19 The sense in that approach is self evident. Mr Marsh's response is that that policy could be maintained by the valuation of his lot
(Page 8)
    maintaining its relativity with the valuation or Lot 505 until the revised valuation of Lot 505 is applied. In other words, he submits that it is fair and just that the relativity of the value between Lots 504 and 505 be maintained at all times.

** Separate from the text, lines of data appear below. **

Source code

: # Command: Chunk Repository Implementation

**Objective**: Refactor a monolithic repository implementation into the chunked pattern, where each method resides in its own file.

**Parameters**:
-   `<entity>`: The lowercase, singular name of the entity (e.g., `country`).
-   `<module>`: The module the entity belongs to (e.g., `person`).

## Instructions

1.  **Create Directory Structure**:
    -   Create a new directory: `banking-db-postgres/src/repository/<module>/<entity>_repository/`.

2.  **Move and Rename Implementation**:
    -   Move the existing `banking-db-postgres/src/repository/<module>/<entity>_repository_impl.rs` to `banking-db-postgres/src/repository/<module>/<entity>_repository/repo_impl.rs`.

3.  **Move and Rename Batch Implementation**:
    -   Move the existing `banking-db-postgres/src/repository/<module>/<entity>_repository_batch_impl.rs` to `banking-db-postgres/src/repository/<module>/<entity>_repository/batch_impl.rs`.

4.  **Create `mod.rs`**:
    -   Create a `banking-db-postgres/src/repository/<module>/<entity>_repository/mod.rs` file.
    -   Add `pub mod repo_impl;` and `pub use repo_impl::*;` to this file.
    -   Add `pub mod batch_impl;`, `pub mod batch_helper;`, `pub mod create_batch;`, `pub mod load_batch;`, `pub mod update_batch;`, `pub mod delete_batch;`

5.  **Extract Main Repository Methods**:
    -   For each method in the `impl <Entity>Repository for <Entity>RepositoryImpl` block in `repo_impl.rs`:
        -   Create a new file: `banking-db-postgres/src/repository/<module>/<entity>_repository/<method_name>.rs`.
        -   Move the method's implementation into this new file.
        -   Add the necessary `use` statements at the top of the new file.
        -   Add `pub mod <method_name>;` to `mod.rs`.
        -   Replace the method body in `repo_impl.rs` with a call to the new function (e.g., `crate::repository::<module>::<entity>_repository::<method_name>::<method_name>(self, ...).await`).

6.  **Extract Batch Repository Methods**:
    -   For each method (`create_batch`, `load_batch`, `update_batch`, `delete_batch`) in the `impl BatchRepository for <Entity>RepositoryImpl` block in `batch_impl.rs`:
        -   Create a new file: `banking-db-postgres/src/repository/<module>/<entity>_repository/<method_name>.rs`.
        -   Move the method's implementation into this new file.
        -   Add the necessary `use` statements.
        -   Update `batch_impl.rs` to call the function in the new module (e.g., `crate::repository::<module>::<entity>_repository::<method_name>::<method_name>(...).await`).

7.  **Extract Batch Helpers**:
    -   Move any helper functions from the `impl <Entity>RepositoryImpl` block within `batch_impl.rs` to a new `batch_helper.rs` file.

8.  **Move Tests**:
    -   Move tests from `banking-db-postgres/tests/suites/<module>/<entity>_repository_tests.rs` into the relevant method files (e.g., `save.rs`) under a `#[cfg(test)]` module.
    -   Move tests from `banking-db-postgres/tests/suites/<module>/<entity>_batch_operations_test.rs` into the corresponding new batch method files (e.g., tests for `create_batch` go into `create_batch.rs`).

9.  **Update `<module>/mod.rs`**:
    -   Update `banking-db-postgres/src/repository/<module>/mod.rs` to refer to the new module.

20 In our view, fairness, justice or equity does not require that Mr and Mrs Marsh receive the benefit of the apparently erroneous undervaluation of Lot 505. So far as can be ascertained from the evidence, the value attributed to Lot 504 has been arrived at by the consistent application of the valuation methods applied to other rural lands within the locality. To allow Lot 504 to benefit from the apparent error in the valuation of Lot 505 would have the effect of producing an inconsistency between Lot 504 and other rural lots in the locality. The fact that an inconsistency exists between Lot 505 and other rural lots in the locality is not a reason to create further inconsistencies. That is so notwithstanding that Lot 505 has obvious similarities to Lot 504 and might be considered to be the most comparable property to it. The valuation process involves, however, comparison with more than simply one other piece of land or transaction in relation to that land.

21 We are mindful of the submissions made concerning the effect of cosmetic improvements to each of Lot 504 and Lot 505, and the timing of those improvements. However, in the absence of any detailed challenge to valuation methodology, it is not at all apparent what part, if any, the cosmetic changes to the lots played in the valuation process. In our view, that issue does not provide a basis for departing from the proposition that the valuation of Lot 504, as determined by the Valuer General on objection, is not a fair valuation.

22 In all the circumstances, we are of the view that the applicants have not demonstrated a basis for setting aside the determination of the Valuer General following the objection, and the valuation should be confirmed.




Orders


    1. The application is dismissed.

    2. The valuation of Lot 504 on deposited plan 25033 at $701 000 effective from 30 June 2006 is confirmed.



(Page 9)
    I certify that this and the preceding [22] paragraphs comprise the reasons for decision of the State Administrative Tribunal.